Your task>
Of the entries below, copy only those lines that contain the word "users".

Entries provided>
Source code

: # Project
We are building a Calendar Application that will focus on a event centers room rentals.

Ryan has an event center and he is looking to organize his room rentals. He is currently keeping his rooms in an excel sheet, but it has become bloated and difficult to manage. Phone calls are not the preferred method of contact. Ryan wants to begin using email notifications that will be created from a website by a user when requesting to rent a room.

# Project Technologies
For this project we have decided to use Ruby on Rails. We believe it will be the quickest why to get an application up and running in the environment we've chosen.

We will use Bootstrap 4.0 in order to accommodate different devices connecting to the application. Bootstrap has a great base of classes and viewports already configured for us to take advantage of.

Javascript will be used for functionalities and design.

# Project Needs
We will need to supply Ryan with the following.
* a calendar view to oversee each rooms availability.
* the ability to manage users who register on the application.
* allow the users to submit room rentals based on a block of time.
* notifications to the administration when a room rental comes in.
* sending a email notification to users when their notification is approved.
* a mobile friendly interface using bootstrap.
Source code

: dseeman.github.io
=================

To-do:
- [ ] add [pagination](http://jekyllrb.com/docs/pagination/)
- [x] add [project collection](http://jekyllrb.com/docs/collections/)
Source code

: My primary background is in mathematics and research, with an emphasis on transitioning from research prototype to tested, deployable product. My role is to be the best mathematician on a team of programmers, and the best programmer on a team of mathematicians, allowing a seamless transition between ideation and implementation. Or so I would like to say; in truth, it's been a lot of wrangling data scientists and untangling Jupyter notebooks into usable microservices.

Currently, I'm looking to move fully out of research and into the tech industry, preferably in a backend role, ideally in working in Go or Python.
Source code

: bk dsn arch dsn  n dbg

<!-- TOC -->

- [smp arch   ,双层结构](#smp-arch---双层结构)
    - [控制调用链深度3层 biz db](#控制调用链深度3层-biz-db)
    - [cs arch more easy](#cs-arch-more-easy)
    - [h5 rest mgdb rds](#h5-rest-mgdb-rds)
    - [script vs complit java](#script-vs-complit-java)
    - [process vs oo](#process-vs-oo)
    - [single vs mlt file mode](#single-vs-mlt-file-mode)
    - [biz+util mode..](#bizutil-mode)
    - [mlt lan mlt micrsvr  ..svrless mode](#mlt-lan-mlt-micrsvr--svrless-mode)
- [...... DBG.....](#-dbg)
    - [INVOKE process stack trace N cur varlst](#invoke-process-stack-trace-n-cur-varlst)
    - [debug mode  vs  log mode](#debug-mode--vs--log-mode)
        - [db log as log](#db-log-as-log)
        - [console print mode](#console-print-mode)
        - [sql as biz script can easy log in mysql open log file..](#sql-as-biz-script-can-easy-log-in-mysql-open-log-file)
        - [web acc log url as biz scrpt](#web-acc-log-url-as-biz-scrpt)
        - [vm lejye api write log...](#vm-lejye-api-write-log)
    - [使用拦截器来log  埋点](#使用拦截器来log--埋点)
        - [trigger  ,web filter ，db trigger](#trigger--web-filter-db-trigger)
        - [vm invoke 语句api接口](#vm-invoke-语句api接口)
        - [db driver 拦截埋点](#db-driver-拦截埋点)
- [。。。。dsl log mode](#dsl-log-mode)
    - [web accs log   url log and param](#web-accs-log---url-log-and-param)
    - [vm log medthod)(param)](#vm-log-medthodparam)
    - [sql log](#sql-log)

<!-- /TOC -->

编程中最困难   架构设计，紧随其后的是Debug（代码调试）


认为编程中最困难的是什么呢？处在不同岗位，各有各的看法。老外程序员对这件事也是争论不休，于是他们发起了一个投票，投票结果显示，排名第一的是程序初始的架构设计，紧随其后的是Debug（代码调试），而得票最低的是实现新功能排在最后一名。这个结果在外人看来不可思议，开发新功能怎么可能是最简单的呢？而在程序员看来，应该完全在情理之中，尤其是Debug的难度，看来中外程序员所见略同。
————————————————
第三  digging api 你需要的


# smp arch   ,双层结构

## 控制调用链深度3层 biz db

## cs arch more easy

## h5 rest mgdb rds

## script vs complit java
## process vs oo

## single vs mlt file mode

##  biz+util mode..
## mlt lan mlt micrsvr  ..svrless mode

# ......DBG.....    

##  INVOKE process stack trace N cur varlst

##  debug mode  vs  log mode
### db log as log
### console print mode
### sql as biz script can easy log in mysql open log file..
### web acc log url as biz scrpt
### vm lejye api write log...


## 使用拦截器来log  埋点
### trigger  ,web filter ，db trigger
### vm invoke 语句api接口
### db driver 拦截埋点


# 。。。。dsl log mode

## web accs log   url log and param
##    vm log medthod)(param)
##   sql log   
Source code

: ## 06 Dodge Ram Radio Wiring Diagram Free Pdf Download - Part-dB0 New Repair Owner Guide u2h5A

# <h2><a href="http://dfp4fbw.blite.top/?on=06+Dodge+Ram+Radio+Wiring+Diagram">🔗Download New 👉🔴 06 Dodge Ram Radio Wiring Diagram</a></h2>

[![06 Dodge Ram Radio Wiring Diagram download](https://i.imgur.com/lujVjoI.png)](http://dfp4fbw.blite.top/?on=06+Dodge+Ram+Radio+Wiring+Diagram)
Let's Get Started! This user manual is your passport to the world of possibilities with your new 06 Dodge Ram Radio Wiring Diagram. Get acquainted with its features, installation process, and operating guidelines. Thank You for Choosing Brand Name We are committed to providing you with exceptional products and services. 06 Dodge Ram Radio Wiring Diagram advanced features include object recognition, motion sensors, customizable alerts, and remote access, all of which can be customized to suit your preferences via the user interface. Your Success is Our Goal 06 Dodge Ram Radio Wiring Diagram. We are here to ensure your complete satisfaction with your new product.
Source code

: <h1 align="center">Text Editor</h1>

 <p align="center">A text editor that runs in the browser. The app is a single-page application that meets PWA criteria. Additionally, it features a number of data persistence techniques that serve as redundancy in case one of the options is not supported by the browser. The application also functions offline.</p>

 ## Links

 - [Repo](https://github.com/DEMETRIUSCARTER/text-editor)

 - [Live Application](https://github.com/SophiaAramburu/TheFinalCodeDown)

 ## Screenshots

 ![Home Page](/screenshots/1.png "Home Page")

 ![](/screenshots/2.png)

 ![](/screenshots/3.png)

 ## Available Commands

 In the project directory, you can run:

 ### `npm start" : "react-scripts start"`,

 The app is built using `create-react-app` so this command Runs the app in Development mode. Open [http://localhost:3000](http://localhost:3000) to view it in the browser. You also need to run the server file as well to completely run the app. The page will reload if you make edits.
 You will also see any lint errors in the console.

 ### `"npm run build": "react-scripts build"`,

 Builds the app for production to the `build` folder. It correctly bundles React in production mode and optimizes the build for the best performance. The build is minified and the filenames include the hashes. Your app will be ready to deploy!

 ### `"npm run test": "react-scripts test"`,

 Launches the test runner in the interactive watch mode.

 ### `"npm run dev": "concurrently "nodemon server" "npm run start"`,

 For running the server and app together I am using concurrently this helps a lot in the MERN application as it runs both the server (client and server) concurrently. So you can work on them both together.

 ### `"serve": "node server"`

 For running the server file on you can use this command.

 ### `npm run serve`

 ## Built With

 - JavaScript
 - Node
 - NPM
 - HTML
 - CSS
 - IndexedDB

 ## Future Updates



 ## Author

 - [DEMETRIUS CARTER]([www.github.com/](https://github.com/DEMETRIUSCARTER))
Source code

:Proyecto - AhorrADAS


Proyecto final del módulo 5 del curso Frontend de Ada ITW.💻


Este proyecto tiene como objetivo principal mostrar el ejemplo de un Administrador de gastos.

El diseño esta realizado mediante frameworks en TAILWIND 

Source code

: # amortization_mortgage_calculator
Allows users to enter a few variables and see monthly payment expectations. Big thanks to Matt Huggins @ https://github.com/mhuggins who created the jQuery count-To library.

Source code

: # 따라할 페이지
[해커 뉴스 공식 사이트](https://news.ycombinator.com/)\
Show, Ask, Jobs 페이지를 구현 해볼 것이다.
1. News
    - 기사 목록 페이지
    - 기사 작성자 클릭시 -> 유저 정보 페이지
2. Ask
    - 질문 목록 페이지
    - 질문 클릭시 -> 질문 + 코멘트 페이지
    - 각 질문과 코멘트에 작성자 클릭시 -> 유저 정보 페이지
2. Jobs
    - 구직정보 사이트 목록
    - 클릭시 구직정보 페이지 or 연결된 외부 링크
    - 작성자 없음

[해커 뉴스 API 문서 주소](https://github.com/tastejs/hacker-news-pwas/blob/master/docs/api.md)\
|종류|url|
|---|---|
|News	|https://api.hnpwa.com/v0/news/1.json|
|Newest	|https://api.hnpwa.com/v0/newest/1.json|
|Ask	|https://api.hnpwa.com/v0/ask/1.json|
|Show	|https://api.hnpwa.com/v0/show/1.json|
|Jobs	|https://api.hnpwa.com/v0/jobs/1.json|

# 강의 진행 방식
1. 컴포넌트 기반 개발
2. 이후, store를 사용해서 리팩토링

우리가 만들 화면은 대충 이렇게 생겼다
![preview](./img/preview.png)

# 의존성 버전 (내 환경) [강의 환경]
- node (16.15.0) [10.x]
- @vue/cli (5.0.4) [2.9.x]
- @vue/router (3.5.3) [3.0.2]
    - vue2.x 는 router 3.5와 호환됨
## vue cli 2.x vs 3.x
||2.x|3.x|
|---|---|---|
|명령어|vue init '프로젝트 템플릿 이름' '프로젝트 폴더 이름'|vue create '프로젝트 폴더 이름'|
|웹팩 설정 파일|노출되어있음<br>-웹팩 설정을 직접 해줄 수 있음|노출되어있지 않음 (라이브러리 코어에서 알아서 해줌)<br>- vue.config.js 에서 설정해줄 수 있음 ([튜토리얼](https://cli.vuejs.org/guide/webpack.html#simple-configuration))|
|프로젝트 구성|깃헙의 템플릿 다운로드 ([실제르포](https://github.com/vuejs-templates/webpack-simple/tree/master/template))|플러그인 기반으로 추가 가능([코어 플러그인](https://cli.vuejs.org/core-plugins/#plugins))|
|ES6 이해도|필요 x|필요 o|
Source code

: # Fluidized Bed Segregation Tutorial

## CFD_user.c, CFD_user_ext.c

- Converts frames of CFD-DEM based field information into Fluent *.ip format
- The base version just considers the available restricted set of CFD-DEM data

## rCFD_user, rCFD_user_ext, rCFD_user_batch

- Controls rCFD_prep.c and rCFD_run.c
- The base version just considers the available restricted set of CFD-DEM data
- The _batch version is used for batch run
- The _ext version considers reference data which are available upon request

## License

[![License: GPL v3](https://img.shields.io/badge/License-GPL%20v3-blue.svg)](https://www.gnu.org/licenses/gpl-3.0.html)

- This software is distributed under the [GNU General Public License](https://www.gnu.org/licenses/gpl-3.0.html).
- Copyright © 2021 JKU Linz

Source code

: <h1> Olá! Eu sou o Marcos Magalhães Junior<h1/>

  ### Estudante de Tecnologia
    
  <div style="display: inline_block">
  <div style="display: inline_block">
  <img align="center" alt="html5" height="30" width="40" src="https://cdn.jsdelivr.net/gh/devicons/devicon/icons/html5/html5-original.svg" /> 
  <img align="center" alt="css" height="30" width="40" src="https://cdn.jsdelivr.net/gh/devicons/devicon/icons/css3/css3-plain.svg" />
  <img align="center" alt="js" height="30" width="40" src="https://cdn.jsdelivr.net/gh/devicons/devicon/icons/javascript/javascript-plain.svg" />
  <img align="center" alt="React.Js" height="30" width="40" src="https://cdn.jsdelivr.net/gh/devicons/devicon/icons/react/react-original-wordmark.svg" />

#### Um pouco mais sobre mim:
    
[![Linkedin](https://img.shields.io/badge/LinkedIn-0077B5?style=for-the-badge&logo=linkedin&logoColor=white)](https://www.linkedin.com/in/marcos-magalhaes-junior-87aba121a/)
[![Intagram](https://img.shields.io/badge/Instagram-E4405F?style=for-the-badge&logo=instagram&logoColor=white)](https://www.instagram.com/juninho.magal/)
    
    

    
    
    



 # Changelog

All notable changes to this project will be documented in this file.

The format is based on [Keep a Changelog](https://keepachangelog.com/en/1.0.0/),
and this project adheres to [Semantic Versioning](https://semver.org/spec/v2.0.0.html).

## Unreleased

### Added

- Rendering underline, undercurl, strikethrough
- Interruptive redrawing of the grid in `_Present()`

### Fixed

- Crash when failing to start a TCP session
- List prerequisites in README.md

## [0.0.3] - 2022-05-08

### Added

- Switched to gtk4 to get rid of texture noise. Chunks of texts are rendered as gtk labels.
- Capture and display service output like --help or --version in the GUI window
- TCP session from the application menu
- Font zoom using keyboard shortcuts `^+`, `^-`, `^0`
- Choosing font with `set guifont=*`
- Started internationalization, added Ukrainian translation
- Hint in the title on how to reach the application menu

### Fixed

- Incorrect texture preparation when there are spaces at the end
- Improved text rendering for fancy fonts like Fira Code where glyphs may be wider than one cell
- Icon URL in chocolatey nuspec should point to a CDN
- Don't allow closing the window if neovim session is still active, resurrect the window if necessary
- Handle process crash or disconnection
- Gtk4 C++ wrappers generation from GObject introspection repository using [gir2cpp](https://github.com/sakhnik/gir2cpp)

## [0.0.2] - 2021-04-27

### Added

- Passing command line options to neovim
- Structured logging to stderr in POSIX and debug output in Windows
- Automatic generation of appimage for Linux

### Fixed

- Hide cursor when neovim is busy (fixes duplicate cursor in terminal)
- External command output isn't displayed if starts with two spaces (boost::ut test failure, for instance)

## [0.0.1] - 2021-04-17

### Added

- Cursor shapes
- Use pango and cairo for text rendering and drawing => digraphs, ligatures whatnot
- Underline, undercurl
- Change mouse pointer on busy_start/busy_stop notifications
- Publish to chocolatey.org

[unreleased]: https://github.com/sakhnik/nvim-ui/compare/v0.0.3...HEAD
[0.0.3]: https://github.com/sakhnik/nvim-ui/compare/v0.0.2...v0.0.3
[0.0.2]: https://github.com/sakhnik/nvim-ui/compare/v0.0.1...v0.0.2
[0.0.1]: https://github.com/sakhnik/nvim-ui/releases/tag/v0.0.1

Solved exercise>
* the ability to manage users who register on the application.
* allow the users to submit room rentals based on a block of time.
* sending a email notification to users when their notification is approved.
Allows users to enter a few variables and see monthly payment expectations. Big thanks to Matt Huggins @ https://github.com/mhuggins who created the jQuery count-To library.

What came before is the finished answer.